You have to give Dustin Johnson at least some credit. The guy has endured repeated heartbreak at various majors, but he started the PGA Championship about as well as possible Thursday, shooting a 6-under-66 at Whistling Straits to snag a spot atop the leaderboard.
If that doesn’t speak to Johnson’s competitive fiber, nothing will.
“Yeah, he’s just a great athlete, resilient – kind of brings Greg Norman to mind,” CBS Sports golf analyst Ian Baker-Finch said on CBS Sports radio’s Tiki and Tierney. “(He) keeps getting up after each time he was knocked down. That’s what he’s done. He’s had a lot of chances, whether it’s been an unlucky or an unfortunate situation or whether he’s just shot himself in the foot at the wrong time, he just keeps getting up. He’s got a short memory, which is great for an athlete. I think he’s the guy to beat. He was in everyone’s top five this week. He’s been playing well. And to jump out of the box so well yesterday with a 66 and really stamp his mark on this one, it’ll be interesting to see how he goes today with that added pressure of leading. But if he doesn’t win this week, I certainly think he’ll be winning majors soon – and more than one.”

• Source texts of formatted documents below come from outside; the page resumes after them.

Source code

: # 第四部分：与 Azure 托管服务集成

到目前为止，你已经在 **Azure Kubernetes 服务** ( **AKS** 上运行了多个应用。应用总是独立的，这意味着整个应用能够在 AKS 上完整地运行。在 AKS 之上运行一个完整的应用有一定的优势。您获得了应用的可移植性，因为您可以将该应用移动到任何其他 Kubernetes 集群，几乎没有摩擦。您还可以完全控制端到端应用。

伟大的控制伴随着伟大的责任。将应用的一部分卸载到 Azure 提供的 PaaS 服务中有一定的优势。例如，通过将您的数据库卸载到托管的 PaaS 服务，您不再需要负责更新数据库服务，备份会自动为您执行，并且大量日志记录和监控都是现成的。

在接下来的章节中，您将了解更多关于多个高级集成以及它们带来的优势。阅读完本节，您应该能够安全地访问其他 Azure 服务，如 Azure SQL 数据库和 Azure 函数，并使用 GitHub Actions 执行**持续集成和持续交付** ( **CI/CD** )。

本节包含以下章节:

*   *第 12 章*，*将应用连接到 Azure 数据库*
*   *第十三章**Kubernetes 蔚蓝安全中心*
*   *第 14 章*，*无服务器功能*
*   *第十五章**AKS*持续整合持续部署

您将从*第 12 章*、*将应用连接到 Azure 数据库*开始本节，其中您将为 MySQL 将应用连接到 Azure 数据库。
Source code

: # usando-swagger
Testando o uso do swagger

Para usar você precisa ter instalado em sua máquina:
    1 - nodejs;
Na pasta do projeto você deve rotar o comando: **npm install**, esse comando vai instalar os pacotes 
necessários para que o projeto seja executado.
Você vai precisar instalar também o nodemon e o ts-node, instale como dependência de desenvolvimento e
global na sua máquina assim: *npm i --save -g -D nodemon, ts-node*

Johnson has top-six finishes at all four majors, including runner-up finishes at the U.S. Open and Open Championship. He turned 31 in June, which begs the question: Is he in his prime right now? An athlete’s prime certainly varies by sport, but what is that age for golf?
“I would say it’s mid-30s,” Baker-Finch said. “There’s a whole bunch of guys (in their) mid-30s – Adam Scott, Sergio Garcia, Justin Rose, Bubba Watson – that have won one (major) or, in Sergio’s case, looking for his first. They have to now look at all these (guys in their early 20s) coming through thinking, ‘Wow, these guys, they’re going to start sharing up the majors with me? Not many majors are won post-40 years of age. I better get stuck into this right now.’ So someone like Adam Scott at 35, he has 20 more majors before he turns 40. He better get busy – because with all these kids like Jordan Spieth coming through, it’s not easy anymore. No one won majors before they were late-20s or early 30s in past years. Tiger was exceptional, of course, but now we have Rory McIlroy already with four and Jordan Spieth already with two – and he’s just turned 22. So it’s definitely getting younger. The age now, the best time to play, is probably 25 to 35, whereas in years past, I felt it was more like 30 to 40.”